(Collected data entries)
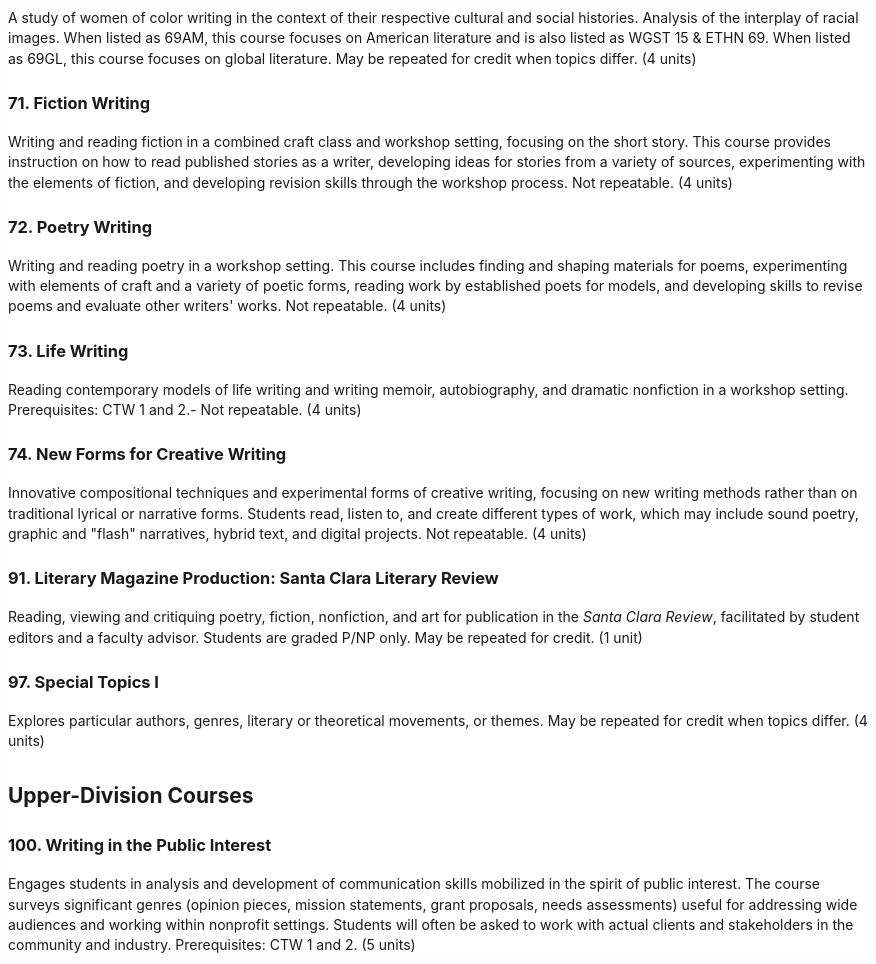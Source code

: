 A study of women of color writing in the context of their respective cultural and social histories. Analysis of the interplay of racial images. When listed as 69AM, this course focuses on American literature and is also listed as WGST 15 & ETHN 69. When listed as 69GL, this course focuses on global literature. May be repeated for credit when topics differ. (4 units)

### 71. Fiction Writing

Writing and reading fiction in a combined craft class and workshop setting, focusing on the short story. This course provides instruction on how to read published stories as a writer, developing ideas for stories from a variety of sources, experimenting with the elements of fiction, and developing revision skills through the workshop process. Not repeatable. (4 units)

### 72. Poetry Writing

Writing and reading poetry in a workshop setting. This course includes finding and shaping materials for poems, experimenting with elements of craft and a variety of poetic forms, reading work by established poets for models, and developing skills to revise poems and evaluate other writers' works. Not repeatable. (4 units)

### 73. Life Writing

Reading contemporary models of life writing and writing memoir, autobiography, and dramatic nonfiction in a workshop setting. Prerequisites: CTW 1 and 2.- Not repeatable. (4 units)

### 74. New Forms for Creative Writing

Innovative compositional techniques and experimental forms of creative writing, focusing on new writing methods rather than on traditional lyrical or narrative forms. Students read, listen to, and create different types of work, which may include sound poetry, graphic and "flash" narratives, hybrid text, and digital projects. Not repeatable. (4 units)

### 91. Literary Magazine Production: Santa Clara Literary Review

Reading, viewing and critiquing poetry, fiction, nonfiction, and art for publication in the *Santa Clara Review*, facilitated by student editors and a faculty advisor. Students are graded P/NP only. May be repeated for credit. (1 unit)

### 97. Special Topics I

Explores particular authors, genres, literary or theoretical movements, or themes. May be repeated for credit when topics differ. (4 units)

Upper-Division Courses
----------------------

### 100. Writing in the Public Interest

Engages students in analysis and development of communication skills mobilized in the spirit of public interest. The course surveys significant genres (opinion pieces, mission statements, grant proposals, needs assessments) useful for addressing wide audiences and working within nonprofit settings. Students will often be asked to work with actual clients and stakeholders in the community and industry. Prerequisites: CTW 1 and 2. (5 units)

...

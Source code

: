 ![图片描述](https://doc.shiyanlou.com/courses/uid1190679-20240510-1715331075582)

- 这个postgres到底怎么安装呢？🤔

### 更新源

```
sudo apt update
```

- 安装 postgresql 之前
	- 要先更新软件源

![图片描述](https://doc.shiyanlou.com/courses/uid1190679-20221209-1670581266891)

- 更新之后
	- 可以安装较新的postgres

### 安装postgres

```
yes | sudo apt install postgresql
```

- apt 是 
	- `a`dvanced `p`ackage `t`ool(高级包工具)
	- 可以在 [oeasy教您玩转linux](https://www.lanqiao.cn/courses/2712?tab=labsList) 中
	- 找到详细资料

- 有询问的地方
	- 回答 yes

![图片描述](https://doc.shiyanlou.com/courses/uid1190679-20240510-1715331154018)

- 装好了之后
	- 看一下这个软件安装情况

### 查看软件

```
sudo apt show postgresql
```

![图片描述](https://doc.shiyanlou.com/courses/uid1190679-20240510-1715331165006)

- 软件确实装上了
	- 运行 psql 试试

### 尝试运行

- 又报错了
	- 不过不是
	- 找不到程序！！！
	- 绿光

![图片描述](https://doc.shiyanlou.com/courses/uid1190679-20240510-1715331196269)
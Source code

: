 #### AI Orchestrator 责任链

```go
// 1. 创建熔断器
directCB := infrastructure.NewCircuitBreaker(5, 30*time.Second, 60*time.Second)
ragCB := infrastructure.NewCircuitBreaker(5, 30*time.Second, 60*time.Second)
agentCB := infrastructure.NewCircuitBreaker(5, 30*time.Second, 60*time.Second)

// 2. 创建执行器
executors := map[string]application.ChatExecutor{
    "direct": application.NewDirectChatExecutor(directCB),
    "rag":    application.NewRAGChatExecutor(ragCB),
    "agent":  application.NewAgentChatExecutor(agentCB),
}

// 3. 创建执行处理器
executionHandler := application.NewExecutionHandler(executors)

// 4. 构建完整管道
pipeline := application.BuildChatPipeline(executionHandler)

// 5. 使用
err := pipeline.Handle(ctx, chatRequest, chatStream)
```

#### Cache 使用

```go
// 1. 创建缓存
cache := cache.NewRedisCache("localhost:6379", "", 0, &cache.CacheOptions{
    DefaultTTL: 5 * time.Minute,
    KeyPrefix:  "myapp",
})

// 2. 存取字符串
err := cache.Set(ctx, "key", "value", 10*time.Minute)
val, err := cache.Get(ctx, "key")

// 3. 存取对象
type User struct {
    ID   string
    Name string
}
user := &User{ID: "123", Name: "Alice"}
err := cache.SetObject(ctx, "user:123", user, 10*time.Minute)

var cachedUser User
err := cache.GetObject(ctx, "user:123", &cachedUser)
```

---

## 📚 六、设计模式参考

**THE TASK:** Once you find the line with "### 72. Poetry Writing" above, print it and every line after it up to and including the line with "### 91. Literary", exactly as written and nothing else.

**ANSWER SPACE:**
### 72. Poetry Writing

Writing and reading poetry in a workshop setting. This course includes finding and shaping materials for poems, experimenting with elements of craft and a variety of poetic forms, reading work by established poets for models, and developing skills to revise poems and evaluate other writers' works. Not repeatable. (4 units)

### 73. Life Writing

Reading contemporary models of life writing and writing memoir, autobiography, and dramatic nonfiction in a workshop setting. Prerequisites: CTW 1 and 2.- Not repeatable. (4 units)

### 74. New Forms for Creative Writing

Innovative compositional techniques and experimental forms of creative writing, focusing on new writing methods rather than on traditional lyrical or narrative forms. Students read, listen to, and create different types of work, which may include sound poetry, graphic and "flash" narratives, hybrid text, and digital projects. Not repeatable. (4 units)

### 91. Literary Magazine Production: Santa Clara Literary Review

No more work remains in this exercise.